Algunas de las buenas noticias de la sociedad norteamericana son que hay el doble de licenciados universitarios que cuando empezó a gobernar Bill Clinton, casi ninguno desempleado (a diferencia de España, la Universidad no es una fábrica de parados), no existe un conflicto intergeneracional –la mayoría de los jóvenes son igual de críticos y de patriotas que sus mayores–, y las tendencias populistas del «Tea Party» o, en el otro extremo, del movimiento «Ocuppy Wall Street» son minoritarias y no afectan al gran consenso sobre la importancia del pluralismo, la tolerancia y la aceptación de las diferencias. En parte por eso, la sociedad norteamericana ha evolucionado muy rápido sobre los derechos de los homosexuales y, al mismo tiempo, es capaz de valorar muy positivamente la religión y la familia tradicional, o de ser más crítica que otras sociedades occidentales con el aborto.

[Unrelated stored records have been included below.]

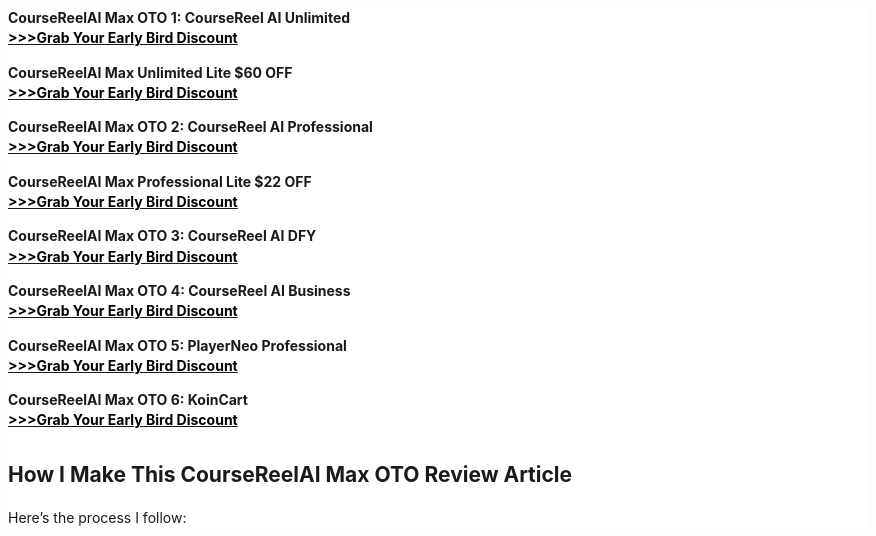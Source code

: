 

<p><strong><strong>CourseReelAI Max</strong> OTO 1: CourseReel AI Unlimited</strong><br><strong><a href="https://jvz2.com/c/2546645/386150/?tid=LI" target="_blank" rel="noreferrer noopener"><mark style="background-color:rgba(0, 0, 0, 0)" class="has-inline-color has-vivid-cyan-blue-color">>>>Grab Your Early Bird Discount</mark></a></strong></p>



<p><strong><strong>CourseReelAI Max</strong> Unlimited Lite $60 OFF</strong><br><strong><a href="https://jvz8.com/c/2546645/386152/?tid=LI" target="_blank" rel="noreferrer noopener"><mark style="background-color:rgba(0, 0, 0, 0)" class="has-inline-color has-vivid-cyan-blue-color">>>>Grab Your Early Bird Discount</mark></a></strong></p>



<p><strong><strong>CourseReelAI Max</strong> OTO 2: CourseReel AI Professional</strong><br><strong><a href="https://jvz4.com/c/2546645/386154/?tid=4U" target="_blank" rel="noreferrer noopener"><mark style="background-color:rgba(0, 0, 0, 0)" class="has-inline-color has-vivid-cyan-blue-color">>>>Grab Your Early Bird Discount</mark></a></strong></p>



<p><strong><strong>CourseReelAI Max</strong> Professional Lite $22 OFF</strong><br><strong><a href="https://jvz2.com/c/2546645/386156/?tid=4U" target="_blank" rel="noreferrer noopener"><mark style="background-color:rgba(0, 0, 0, 0)" class="has-inline-color has-vivid-cyan-blue-color">>>>Grab Your Early Bird Discount</mark></a></strong></p>



<p><strong><strong>CourseReelAI Max</strong> OTO 3: CourseReel AI DFY</strong><br><strong><a href="https://jvz8.com/c/2546645/386158/?tid=4U" target="_blank" rel="noreferrer noopener"><mark style="background-color:rgba(0, 0, 0, 0)" class="has-inline-color has-vivid-cyan-blue-color">>>>Grab Your Early Bird Discount</mark></a></strong></p>



<p><strong><strong>CourseReelAI Max</strong> OTO 4: CourseReel AI Business</strong><br><strong><a href="https://jvz3.com/c/2546645/386160/?tid=4U" target="_blank" rel="noreferrer noopener"><mark style="background-color:rgba(0, 0, 0, 0)" class="has-inline-color has-vivid-cyan-blue-color">>>>Grab Your Early Bird Discount</mark></a></strong></p>



<p><strong><strong>CourseReelAI Max</strong> OTO 5: PlayerNeo Professional</strong><br><strong><a href="https://jvz2.com/c/2546645/386164/?tid=4U" target="_blank" rel="noreferrer noopener"><mark style="background-color:rgba(0, 0, 0, 0)" class="has-inline-color has-vivid-cyan-blue-color">>>>Grab Your Early Bird Discount</mark></a></strong></p>



<p><strong><strong>CourseReelAI Max</strong> OTO 6: KoinCart</strong><br><strong><a href="https://jvz2.com/c/2546645/386162/?tid=4U" target="_blank" rel="noreferrer noopener"><mark style="background-color:rgba(0, 0, 0, 0)" class="has-inline-color has-vivid-cyan-blue-color">>>>Grab Your Early Bird Discount</mark></a></strong></p>



<h2 class="wp-block-heading" id="how-i-make-this-course-reel-ai-max-review-article"><strong>How I Make This CourseReelAI Max OTO Review Article</strong></h2>



<p>Here’s the process I follow:</p>
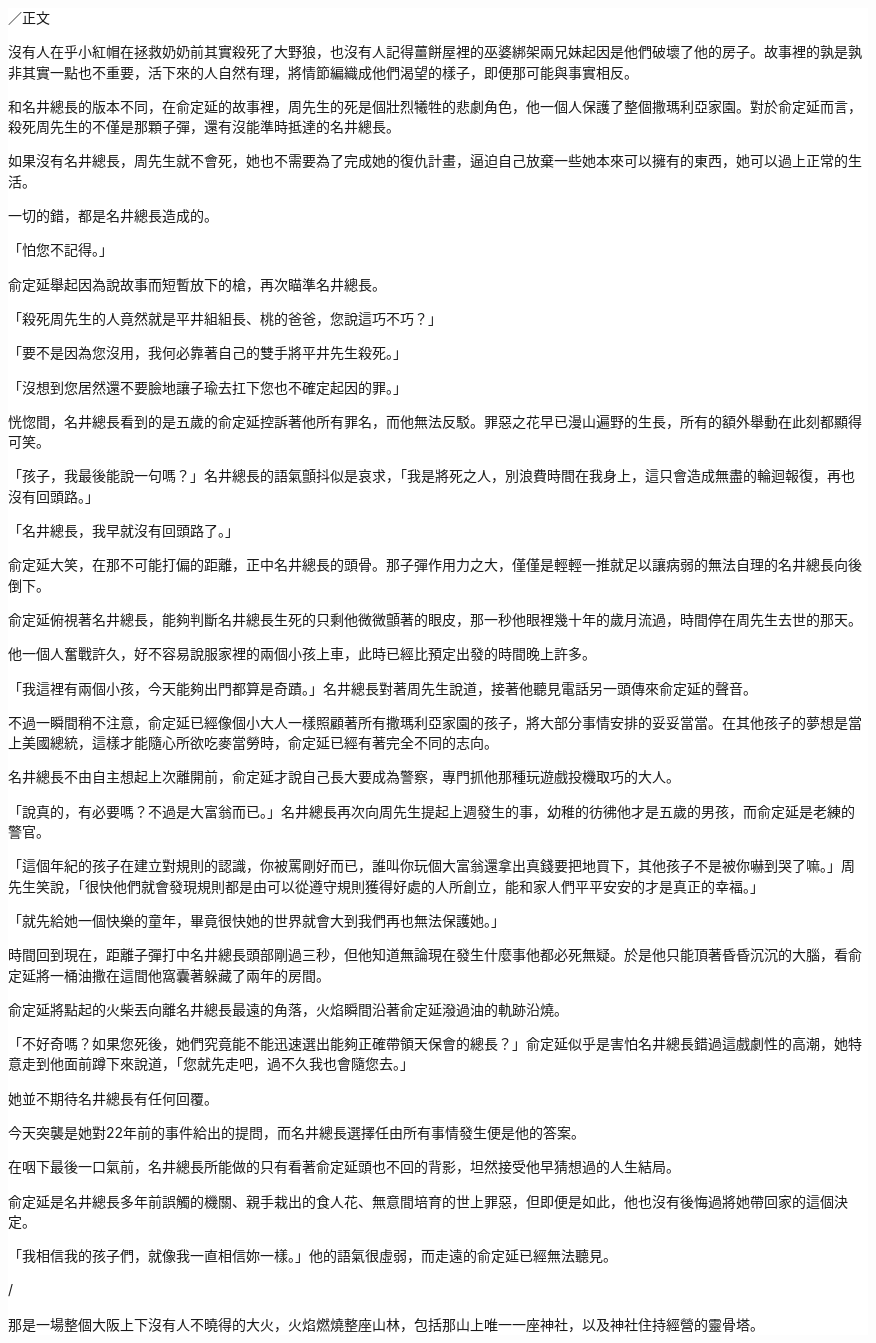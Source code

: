 ／正文

沒有人在乎小紅帽在拯救奶奶前其實殺死了大野狼，也沒有人記得薑餅屋裡的巫婆綁架兩兄妹起因是他們破壞了他的房子。故事裡的孰是孰非其實一點也不重要，活下來的人自然有理，將情節編織成他們渴望的樣子，即便那可能與事實相反。

和名井總長的版本不同，在俞定延的故事裡，周先生的死是個壯烈犧牲的悲劇角色，他一個人保護了整個撒瑪利亞家園。對於俞定延而言，殺死周先生的不僅是那顆子彈，還有沒能準時抵達的名井總長。

如果沒有名井總長，周先生就不會死，她也不需要為了完成她的復仇計畫，逼迫自己放棄一些她本來可以擁有的東西，她可以過上正常的生活。

一切的錯，都是名井總長造成的。

「怕您不記得。」

俞定延舉起因為說故事而短暫放下的槍，再次瞄準名井總長。

「殺死周先生的人竟然就是平井組組長、桃的爸爸，您說這巧不巧？」

「要不是因為您沒用，我何必靠著自己的雙手將平井先生殺死。」

「沒想到您居然還不要臉地讓子瑜去扛下您也不確定起因的罪。」

恍惚間，名井總長看到的是五歲的俞定延控訴著他所有罪名，而他無法反駁。罪惡之花早已漫山遍野的生長，所有的額外舉動在此刻都顯得可笑。

「孩子，我最後能說一句嗎？」名井總長的語氣顫抖似是哀求，「我是將死之人，別浪費時間在我身上，這只會造成無盡的輪迴報復，再也沒有回頭路。」

「名井總長，我早就沒有回頭路了。」

俞定延大笑，在那不可能打偏的距離，正中名井總長的頭骨。那子彈作用力之大，僅僅是輕輕一推就足以讓病弱的無法自理的名井總長向後倒下。

俞定延俯視著名井總長，能夠判斷名井總長生死的只剩他微微顫著的眼皮，那一秒他眼裡幾十年的歲月流過，時間停在周先生去世的那天。

他一個人奮戰許久，好不容易說服家裡的兩個小孩上車，此時已經比預定出發的時間晚上許多。

「我這裡有兩個小孩，今天能夠出門都算是奇蹟。」名井總長對著周先生說道，接著他聽見電話另一頭傳來俞定延的聲音。

不過一瞬間稍不注意，俞定延已經像個小大人一樣照顧著所有撒瑪利亞家園的孩子，將大部分事情安排的妥妥當當。在其他孩子的夢想是當上美國總統，這樣才能隨心所欲吃麥當勞時，俞定延已經有著完全不同的志向。

名井總長不由自主想起上次離開前，俞定延才說自己長大要成為警察，專門抓他那種玩遊戲投機取巧的大人。

「說真的，有必要嗎？不過是大富翁而已。」名井總長再次向周先生提起上週發生的事，幼稚的彷彿他才是五歲的男孩，而俞定延是老練的警官。

「這個年紀的孩子在建立對規則的認識，你被罵剛好而已，誰叫你玩個大富翁還拿出真錢要把地買下，其他孩子不是被你嚇到哭了嘛。」周先生笑說，「很快他們就會發現規則都是由可以從遵守規則獲得好處的人所創立，能和家人們平平安安的才是真正的幸福。」

「就先給她一個快樂的童年，畢竟很快她的世界就會大到我們再也無法保護她。」

時間回到現在，距離子彈打中名井總長頭部剛過三秒，但他知道無論現在發生什麼事他都必死無疑。於是他只能頂著昏昏沉沉的大腦，看俞定延將一桶油撒在這間他窩囊著躲藏了兩年的房間。

俞定延將點起的火柴丟向離名井總長最遠的角落，火焰瞬間沿著俞定延潑過油的軌跡沿燒。

「不好奇嗎？如果您死後，她們究竟能不能迅速選出能夠正確帶領天保會的總長？」俞定延似乎是害怕名井總長錯過這戲劇性的高潮，她特意走到他面前蹲下來說道，「您就先走吧，過不久我也會隨您去。」

她並不期待名井總長有任何回覆。

今天突襲是她對22年前的事件給出的提問，而名井總長選擇任由所有事情發生便是他的答案。

在咽下最後一口氣前，名井總長所能做的只有看著俞定延頭也不回的背影，坦然接受他早猜想過的人生結局。

俞定延是名井總長多年前誤觸的機關、親手栽出的食人花、無意間培育的世上罪惡，但即便是如此，他也沒有後悔過將她帶回家的這個決定。

「我相信我的孩子們，就像我一直相信妳一樣。」他的語氣很虛弱，而走遠的俞定延已經無法聽見。

/

那是一場整個大阪上下沒有人不曉得的大火，火焰燃燒整座山林，包括那山上唯一一座神社，以及神社住持經營的靈骨塔。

Walter Isaacson, nuestro anfitrión del seminario de verano y presidente de Aspen Institute, repetía estos días que tanto el foundingfather Benjamin Franklin como los músicos callejeros de diversos orígenes que empezaron a tocar jazz tenían una mirada común: cómo dejar atrás la cueva tribal y tejer bien el manto del pluralismo con que vestir a la gran nación norteamericana.